- Saved entries:
== Segment start ==

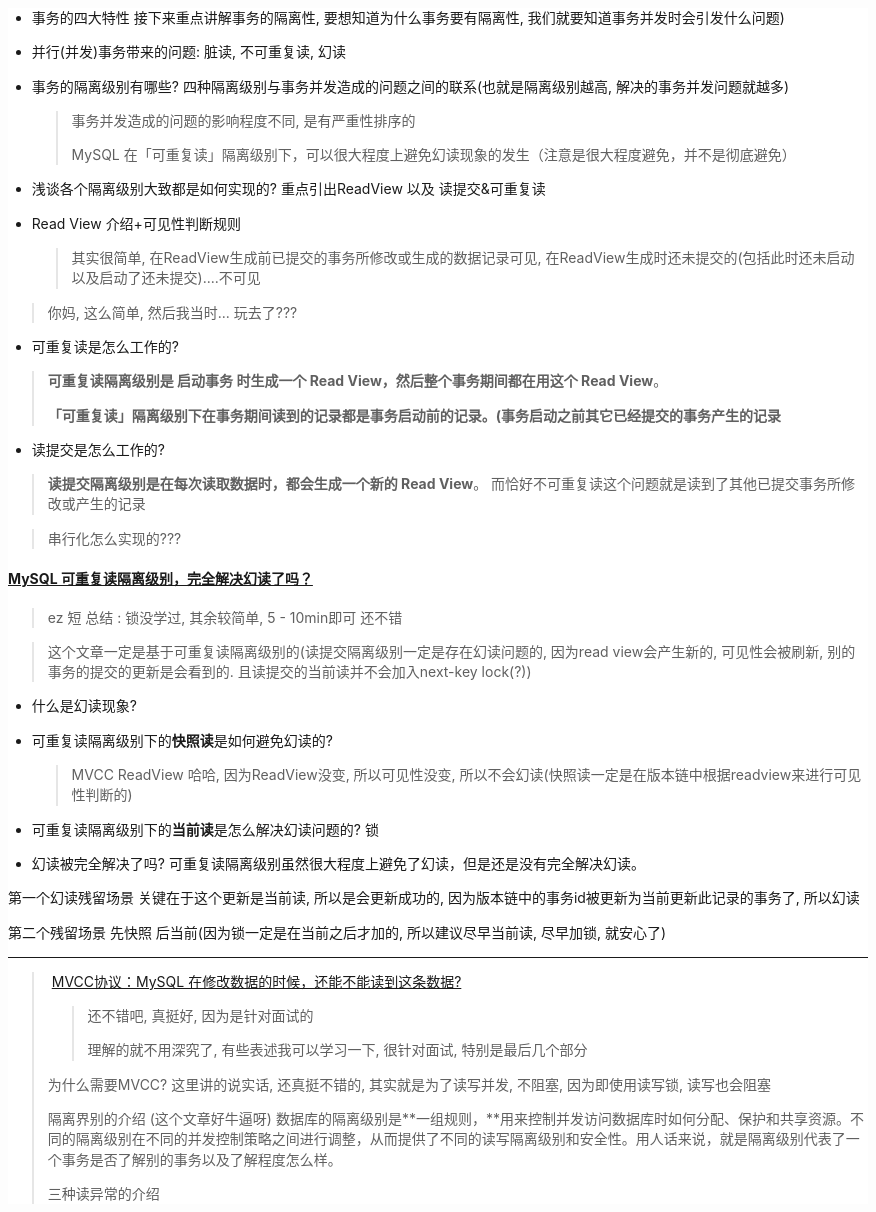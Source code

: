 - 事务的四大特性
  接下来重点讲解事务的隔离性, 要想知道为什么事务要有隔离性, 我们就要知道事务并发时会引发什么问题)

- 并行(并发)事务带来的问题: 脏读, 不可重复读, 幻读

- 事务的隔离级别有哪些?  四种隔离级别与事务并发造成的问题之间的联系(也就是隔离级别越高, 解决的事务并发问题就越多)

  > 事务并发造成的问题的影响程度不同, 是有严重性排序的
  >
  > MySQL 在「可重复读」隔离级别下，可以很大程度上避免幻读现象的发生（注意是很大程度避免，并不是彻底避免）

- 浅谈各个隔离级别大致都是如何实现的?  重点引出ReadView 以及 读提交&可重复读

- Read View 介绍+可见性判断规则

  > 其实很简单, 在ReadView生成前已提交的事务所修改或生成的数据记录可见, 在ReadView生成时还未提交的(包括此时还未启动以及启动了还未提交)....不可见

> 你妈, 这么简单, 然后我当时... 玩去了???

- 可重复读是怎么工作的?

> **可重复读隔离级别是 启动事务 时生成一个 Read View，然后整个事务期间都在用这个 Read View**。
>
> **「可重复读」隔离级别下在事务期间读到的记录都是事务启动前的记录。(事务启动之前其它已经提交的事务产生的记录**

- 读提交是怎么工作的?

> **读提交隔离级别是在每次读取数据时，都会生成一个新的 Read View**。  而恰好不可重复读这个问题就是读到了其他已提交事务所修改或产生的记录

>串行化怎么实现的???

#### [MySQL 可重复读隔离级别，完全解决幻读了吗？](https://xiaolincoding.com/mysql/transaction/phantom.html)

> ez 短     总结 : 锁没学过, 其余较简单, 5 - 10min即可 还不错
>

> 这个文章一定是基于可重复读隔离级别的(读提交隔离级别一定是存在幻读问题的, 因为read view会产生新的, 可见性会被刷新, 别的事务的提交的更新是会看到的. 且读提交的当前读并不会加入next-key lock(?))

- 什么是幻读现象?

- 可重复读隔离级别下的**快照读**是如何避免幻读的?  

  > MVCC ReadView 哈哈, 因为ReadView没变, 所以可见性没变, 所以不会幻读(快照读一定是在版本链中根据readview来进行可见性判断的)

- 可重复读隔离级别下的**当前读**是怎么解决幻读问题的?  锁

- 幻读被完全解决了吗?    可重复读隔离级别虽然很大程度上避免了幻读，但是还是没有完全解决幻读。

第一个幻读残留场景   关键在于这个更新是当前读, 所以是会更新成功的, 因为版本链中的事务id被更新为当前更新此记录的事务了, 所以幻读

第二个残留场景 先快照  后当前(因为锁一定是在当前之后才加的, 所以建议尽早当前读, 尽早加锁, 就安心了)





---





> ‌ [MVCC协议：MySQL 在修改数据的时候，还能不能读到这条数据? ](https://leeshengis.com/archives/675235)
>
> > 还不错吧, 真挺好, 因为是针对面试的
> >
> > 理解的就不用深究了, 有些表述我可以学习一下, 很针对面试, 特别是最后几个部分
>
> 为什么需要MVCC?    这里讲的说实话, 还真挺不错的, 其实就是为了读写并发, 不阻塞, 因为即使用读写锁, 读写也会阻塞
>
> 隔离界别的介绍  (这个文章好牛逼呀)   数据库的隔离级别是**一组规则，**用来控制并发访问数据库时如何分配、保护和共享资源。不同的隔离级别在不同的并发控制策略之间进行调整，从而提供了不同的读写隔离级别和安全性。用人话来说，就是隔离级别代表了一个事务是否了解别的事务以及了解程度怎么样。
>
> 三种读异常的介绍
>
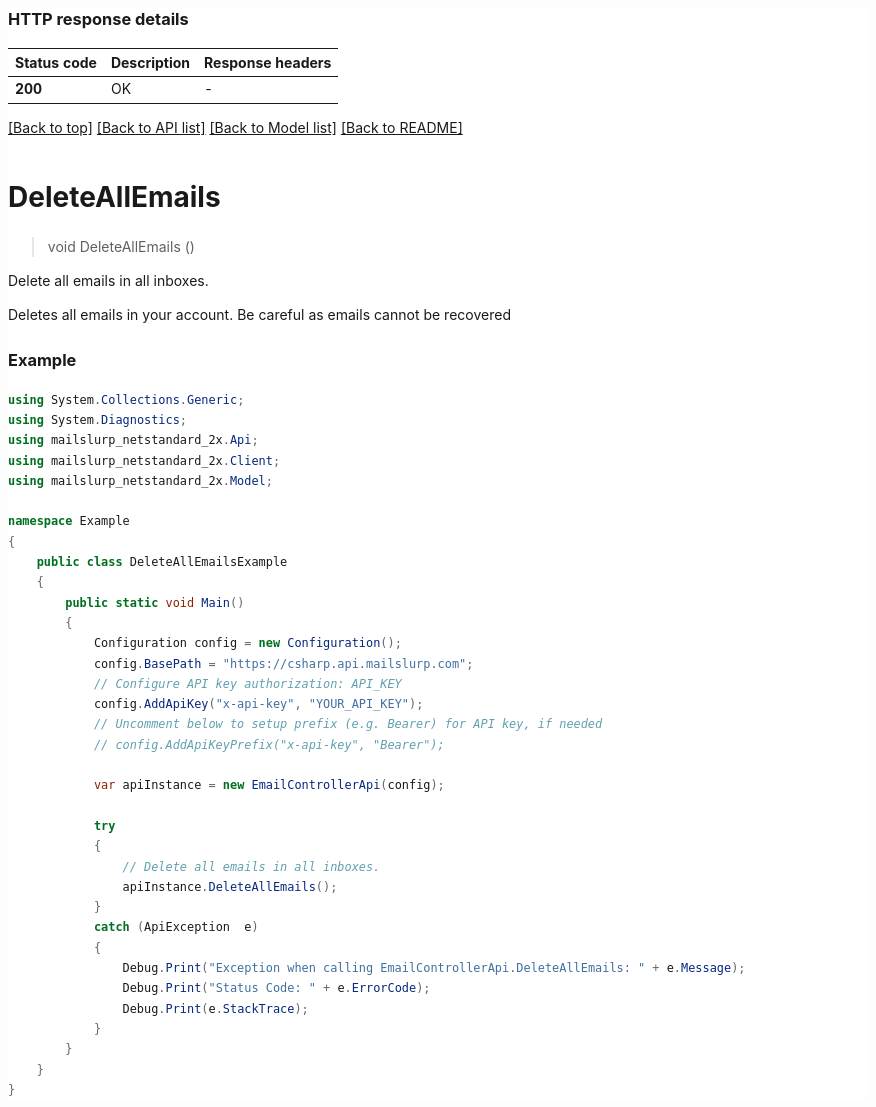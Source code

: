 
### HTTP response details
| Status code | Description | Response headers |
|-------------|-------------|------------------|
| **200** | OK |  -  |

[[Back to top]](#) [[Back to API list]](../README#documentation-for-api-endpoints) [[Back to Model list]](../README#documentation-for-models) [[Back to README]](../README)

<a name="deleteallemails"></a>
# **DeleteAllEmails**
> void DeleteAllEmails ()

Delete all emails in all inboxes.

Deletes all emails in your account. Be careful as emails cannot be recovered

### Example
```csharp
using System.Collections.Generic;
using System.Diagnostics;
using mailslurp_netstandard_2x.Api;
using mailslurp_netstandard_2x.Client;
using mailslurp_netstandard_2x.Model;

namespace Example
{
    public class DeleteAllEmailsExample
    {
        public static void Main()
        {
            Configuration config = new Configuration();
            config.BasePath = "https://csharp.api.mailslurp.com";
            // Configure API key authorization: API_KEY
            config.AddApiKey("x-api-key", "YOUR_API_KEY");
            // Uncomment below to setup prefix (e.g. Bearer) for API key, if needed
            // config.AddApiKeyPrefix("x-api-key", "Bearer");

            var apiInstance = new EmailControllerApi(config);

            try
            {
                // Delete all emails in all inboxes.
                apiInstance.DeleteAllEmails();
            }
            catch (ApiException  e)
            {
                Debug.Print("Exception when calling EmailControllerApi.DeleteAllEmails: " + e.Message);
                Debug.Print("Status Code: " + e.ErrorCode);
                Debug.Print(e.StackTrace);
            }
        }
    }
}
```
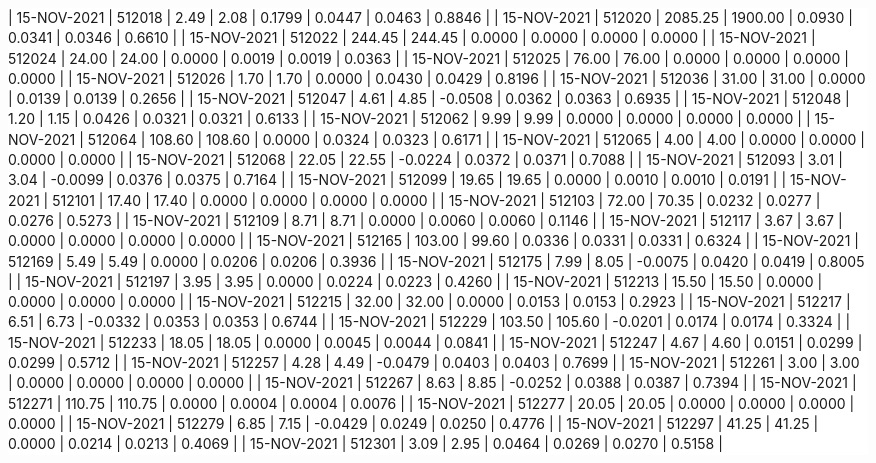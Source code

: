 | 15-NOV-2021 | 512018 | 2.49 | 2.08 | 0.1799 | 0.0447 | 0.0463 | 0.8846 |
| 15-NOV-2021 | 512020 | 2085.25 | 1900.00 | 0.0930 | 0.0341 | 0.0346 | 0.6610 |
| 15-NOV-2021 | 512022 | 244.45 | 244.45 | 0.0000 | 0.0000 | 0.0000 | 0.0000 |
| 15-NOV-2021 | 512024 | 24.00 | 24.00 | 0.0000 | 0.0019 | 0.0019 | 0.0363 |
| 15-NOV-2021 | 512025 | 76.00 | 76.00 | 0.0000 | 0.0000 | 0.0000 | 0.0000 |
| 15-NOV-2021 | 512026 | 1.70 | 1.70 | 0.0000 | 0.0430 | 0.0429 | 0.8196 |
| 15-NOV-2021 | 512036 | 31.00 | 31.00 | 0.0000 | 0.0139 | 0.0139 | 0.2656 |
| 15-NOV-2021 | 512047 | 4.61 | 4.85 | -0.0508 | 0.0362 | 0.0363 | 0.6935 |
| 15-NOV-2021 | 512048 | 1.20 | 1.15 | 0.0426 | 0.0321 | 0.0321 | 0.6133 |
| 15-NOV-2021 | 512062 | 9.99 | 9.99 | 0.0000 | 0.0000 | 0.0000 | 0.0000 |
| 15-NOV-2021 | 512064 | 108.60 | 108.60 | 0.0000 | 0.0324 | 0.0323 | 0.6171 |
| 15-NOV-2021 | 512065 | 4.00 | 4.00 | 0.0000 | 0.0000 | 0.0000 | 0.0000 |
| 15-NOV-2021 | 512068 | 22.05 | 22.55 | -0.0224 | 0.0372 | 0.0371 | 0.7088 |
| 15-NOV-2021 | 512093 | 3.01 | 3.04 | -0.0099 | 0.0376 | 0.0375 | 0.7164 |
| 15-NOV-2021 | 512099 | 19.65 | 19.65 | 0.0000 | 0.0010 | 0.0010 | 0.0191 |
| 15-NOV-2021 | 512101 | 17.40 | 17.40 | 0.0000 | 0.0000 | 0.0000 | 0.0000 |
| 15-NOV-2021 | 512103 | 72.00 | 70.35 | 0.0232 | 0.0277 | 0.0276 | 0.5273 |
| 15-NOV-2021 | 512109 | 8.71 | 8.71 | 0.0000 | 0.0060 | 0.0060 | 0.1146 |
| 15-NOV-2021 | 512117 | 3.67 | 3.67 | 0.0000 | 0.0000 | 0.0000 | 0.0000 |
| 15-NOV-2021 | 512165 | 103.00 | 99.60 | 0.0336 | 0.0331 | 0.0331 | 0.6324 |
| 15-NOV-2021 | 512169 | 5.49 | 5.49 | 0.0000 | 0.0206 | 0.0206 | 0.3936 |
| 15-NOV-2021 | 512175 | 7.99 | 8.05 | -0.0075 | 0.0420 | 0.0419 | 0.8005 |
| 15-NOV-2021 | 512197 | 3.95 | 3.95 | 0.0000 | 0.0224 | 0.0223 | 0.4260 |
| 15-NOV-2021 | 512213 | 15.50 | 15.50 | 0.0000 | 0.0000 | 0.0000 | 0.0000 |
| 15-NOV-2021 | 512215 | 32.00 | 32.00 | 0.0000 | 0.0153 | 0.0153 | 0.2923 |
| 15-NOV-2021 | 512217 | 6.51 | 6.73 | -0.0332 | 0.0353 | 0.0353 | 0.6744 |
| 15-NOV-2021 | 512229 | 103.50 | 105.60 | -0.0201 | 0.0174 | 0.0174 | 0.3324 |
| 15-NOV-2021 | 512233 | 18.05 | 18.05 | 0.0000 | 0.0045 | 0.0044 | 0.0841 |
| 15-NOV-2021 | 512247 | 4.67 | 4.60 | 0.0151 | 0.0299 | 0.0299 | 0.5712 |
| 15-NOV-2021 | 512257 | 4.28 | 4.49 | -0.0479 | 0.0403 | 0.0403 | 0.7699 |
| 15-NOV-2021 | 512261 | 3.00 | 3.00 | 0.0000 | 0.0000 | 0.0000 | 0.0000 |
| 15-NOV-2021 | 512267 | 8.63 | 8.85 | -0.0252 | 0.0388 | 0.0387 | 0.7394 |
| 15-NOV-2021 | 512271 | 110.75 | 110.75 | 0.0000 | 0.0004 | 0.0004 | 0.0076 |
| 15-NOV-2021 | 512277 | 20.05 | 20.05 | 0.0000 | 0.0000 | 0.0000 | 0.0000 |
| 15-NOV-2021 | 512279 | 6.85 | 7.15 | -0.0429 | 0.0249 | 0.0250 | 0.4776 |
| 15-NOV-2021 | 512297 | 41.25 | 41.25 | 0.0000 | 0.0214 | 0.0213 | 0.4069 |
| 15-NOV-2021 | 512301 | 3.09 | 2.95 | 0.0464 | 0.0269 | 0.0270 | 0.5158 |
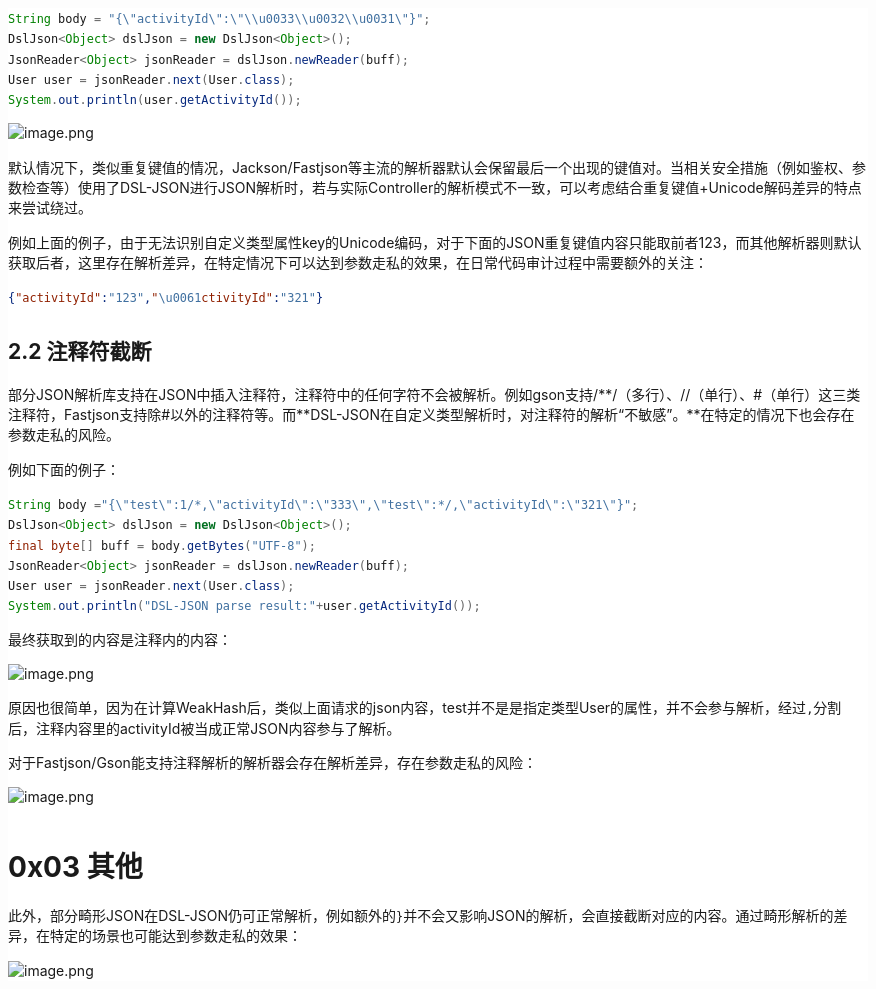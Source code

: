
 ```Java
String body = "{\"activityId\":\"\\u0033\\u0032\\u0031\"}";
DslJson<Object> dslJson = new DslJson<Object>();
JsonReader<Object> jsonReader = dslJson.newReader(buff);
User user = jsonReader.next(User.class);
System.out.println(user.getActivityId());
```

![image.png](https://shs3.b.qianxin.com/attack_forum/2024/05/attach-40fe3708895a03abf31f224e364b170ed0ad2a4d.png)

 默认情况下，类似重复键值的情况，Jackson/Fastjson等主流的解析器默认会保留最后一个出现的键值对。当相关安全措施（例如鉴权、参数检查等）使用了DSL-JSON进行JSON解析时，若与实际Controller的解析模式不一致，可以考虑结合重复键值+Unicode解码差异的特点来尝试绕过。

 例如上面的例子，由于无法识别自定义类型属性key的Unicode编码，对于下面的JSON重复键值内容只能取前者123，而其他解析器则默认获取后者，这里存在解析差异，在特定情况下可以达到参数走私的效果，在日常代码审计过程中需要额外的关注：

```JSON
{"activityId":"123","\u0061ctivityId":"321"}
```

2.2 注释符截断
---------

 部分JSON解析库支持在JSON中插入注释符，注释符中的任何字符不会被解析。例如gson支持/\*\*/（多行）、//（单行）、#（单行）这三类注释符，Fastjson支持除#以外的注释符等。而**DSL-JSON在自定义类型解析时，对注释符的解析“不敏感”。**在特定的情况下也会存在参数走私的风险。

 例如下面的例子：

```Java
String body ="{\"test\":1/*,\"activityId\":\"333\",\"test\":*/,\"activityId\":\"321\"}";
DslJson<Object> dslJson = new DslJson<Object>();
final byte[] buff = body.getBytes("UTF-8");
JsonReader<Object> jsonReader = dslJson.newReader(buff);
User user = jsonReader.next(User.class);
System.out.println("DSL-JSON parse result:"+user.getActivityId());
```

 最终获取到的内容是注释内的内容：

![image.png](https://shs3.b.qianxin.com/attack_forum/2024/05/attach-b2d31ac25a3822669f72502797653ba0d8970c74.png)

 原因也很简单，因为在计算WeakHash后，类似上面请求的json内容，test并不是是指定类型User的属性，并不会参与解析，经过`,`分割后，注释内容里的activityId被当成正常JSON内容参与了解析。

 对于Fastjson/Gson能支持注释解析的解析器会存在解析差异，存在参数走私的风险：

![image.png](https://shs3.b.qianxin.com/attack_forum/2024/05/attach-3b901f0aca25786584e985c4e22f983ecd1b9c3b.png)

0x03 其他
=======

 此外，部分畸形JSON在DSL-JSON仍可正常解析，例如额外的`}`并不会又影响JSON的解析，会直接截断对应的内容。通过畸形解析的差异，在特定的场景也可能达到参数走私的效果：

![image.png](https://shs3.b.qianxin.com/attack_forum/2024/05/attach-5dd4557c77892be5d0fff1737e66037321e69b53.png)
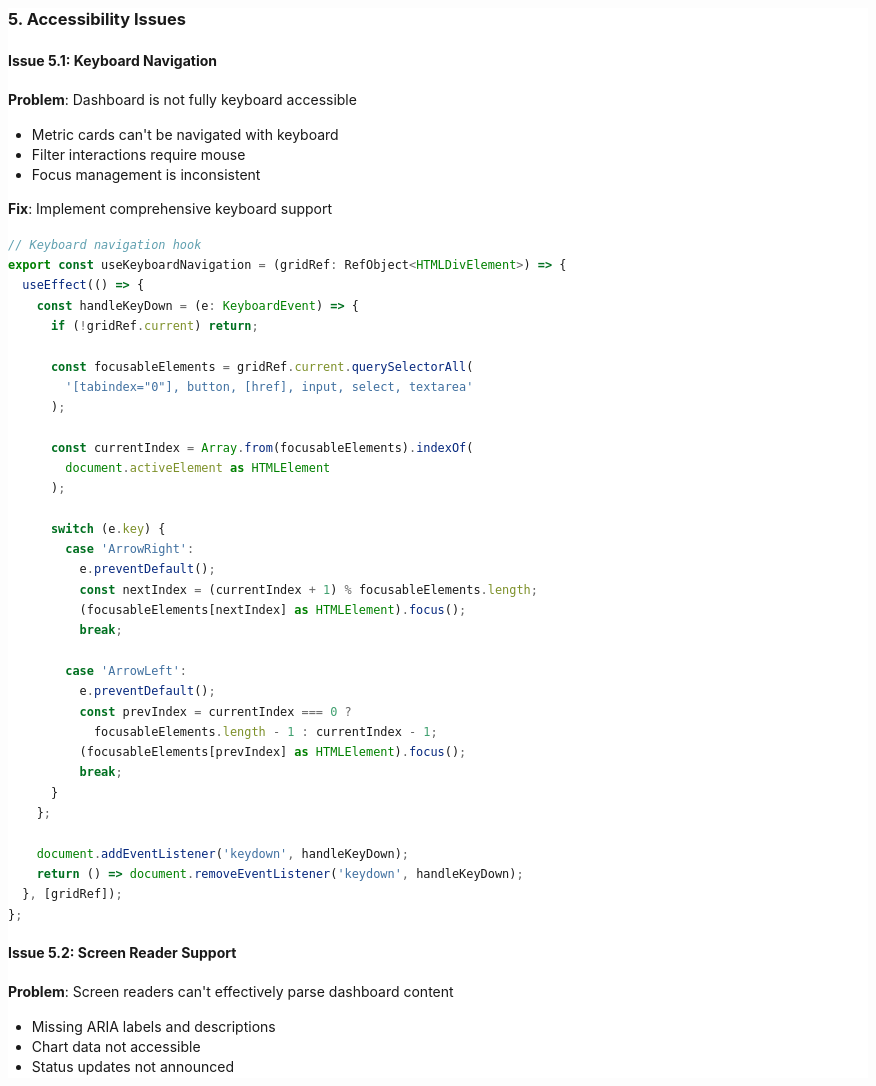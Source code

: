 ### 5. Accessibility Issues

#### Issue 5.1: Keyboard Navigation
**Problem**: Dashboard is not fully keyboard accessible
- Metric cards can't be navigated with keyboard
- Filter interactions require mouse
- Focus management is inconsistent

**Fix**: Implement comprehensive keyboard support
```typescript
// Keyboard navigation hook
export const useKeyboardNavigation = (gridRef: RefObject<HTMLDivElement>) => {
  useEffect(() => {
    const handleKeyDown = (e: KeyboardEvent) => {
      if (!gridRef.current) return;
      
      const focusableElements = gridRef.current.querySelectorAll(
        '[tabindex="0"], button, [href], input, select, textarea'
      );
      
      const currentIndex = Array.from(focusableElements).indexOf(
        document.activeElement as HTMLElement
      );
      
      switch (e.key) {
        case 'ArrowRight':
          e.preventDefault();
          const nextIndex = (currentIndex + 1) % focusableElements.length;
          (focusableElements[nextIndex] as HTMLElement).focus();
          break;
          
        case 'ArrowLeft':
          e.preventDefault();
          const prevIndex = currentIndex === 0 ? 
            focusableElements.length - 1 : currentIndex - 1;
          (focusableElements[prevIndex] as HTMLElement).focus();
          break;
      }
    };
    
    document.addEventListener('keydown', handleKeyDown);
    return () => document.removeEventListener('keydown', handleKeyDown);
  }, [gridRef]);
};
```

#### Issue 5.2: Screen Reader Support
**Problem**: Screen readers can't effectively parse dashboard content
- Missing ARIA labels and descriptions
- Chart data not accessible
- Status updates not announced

== Segment end ==

- INSTRUCTIONS TO FOLLOW: Could you filter the entries above for lines holding the string "gridRef" and copy them?

- TASK RESPONSE:
export const useKeyboardNavigation = (gridRef: RefObject<HTMLDivElement>) => {
      if (!gridRef.current) return;
      const focusableElements = gridRef.current.querySelectorAll(
  }, [gridRef]);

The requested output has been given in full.